Directions for this task – Output only the lines from the one holding "- Application" to the end of the data below, please, copied exactly.

Provided material –
• • • • •

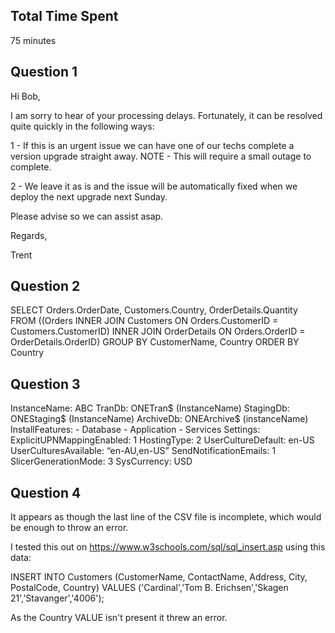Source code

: ## Total Time Spent
75 minutes
## Question 1

Hi Bob,

I am sorry to hear of your processing delays.
Fortunately, it can be resolved quite quickly in the following ways:

1 - If this is an urgent issue we can have one of our techs complete a version upgrade straight away.
NOTE - This will require a small outage to complete.

2 - We leave it as is and the issue will be automatically fixed when we deploy the next upgrade next Sunday.

Please advise so we can assist asap.

Regards,

Trent

## Question 2

SELECT Orders.OrderDate, Customers.Country, OrderDetails.Quantity
FROM ((Orders
INNER JOIN Customers ON Orders.CustomerID = Customers.CustomerID)
INNER JOIN OrderDetails ON Orders.OrderID = OrderDetails.OrderID)
GROUP BY CustomerName, Country
ORDER BY Country

## Question 3

InstanceName: ABC
TranDb: ONETran$ (InstanceName)
StagingDb: ONEStaging$ (InstanceName)
ArchiveDb: ONEArchive$ (instanceName)
InstallFeatures:
	- Database
	- Application
	- Services
Settings:
ExplicitUPNMappingEnabled: 1
HostingType: 2
UserCultureDefault: en-US
UserCulturesAvailable: “en-AU,en-US”
SendNotificationEmails: 1
SlicerGenerationMode: 3
SysCurrency: USD

## Question 4

It appears as though the last line of the CSV file is incomplete, which would be enough to throw an error.

I tested this out on https://www.w3schools.com/sql/sql_insert.asp using this data:

INSERT INTO Customers (CustomerName, ContactName, Address, City, PostalCode, Country)
VALUES ('Cardinal','Tom B. Erichsen','Skagen 21','Stavanger','4006');

As the Country VALUE isn't present it threw an error.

• • • • •

Exercise answer –
	- Application
	- Services
Settings:
ExplicitUPNMappingEnabled: 1
HostingType: 2
UserCultureDefault: en-US
UserCulturesAvailable: “en-AU,en-US”
SendNotificationEmails: 1
SlicerGenerationMode: 3
SysCurrency: USD

## Question 4

It appears as though the last line of the CSV file is incomplete, which would be enough to throw an error.

I tested this out on https://www.w3schools.com/sql/sql_insert.asp using this data:

INSERT INTO Customers (CustomerName, ContactName, Address, City, PostalCode, Country)
VALUES ('Cardinal','Tom B. Erichsen','Skagen 21','Stavanger','4006');

As the Country VALUE isn't present it threw an error.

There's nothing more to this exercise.